|By David Vergun, Army News Service
FORT MEADE, Md. — The Master Resilience Training aspect of Comprehensive
Soldier Fitness is working well. That's the conclusion of an Army
report, released last month, covering a 15-month period of statistical
Spc. Gerald Schumacher of 2nd
Battalion, 35th Infantry Regiment, 3rd Brigade Combat Team, 25th
Infantry Division, climbs a mountain Jan. 11, in Watapur
district, Kunar province, Afghanistan. The U.S. Army’s
Comprehensive Soldier Fitness program helps prepare Soldiers
like Schumacher for the physical and emotional rigors of combat.
(Photo courtesy of U.S. Army)
Comprehensive Soldier Fitness, or CSF, was launched in 2009 to
teach Soldiers how to be psychologically strong in the face of
adversity, such as combat.
The program, also available to Family members and Department of the
Army (DA) civilians, was designed at the University of Pennsylvania
by behavioral specialists using proven research-based methodologies.
Within CSF, all Soldiers, active and reserve component, are required
annually to take the Global Assessment Tool (GAT), an online
questionnaire which measures a Soldier's psychological health.
The GAT scores give Soldiers an indicator of where they are strong
and where they can improve. Those needing improvement could take
Comprehensive Resilience Modules, which are online help tutorials,
or seek professional counseling.
GAT scores are confidential but the results are aggregated for
statistical purposes, such as for use in the recently released
Longitudinal Analysis of the Impact of Master Resilience Training,
or MRT, on Self-Reported Resilience and Psychological Health Data.

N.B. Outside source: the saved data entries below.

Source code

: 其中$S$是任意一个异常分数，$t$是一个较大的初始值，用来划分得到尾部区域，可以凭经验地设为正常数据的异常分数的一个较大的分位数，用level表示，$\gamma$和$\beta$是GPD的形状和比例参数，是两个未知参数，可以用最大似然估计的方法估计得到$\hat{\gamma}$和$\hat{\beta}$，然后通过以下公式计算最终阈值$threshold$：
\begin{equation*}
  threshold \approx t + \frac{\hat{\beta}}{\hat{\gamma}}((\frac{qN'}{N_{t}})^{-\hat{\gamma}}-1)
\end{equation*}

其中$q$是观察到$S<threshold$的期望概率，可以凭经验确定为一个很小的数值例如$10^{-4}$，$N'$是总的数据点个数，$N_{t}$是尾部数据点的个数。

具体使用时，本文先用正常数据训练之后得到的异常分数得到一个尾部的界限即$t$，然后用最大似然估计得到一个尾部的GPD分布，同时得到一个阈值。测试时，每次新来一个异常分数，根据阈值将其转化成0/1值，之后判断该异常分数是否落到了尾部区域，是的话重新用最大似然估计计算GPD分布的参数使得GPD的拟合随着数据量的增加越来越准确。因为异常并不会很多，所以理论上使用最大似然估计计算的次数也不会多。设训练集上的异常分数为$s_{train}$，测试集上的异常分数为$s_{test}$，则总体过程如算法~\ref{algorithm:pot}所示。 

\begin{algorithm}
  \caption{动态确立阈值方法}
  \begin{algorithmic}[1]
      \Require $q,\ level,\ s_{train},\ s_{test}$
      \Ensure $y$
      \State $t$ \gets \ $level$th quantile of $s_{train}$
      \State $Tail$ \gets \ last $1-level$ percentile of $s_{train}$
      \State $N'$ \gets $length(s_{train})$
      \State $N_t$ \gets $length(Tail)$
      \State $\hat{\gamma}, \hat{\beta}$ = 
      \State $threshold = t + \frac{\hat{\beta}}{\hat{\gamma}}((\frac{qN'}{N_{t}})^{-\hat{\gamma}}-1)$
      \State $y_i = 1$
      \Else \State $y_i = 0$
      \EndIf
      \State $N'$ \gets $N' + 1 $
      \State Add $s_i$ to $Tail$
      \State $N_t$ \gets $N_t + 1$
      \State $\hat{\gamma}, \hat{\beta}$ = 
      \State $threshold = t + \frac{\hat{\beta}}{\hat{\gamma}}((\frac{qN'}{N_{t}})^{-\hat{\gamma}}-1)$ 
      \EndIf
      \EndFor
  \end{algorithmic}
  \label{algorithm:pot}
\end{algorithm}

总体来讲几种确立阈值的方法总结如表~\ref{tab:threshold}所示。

MRT is the second aspect of CSF. Master resilience trainers are
Soldiers and DA civilians who are graduates of the 10-day MRT-C
course taught at University of Pennsylvania, Victory University, or
by the Mobile Training Team. They teach leaders to instill
resilience in subordinates — meaning they help fellow Soldiers learn
to bounce back from adversity.
The study evaluated GAT scores of eight randomly selected brigade
combat teams, known as BCTs. Four received MRT and four did not.
Over the 15-month period, scores of the four BCTs receiving the
training were significantly higher than the others, irrespective of
other variables, such as unit leadership and cohesion.
"This report represents a significant milestone with respect to the
Comprehensive Soldier Fitness program and the Army's broader efforts
to develop a more resilient and capable force," wrote Army Vice
Chief of Staff Gen. Peter W. Chiarelli (who now is retired), in the
report's forward. "It is my hope that this report will spark
fruitful discussions; leading to new and improved ways, we may help
our Soldiers, Army civilians and Family members to improve their
overall psychological health."
The study has demonstrated that the program is successful, concluded
Brig. Gen. Jim Pasquarette, the CSF program director.
"I believe this is something we're going to have forever, similar to
physical training," Pasquarett said. "I think in the future, even
under this budget, we're going to fund it. We believe this will save
us money through prevention (because) it helps our Soldiers, Family
members and Department of the Army civilians deal with adversity in
their life and more importantly — thrive in their lives."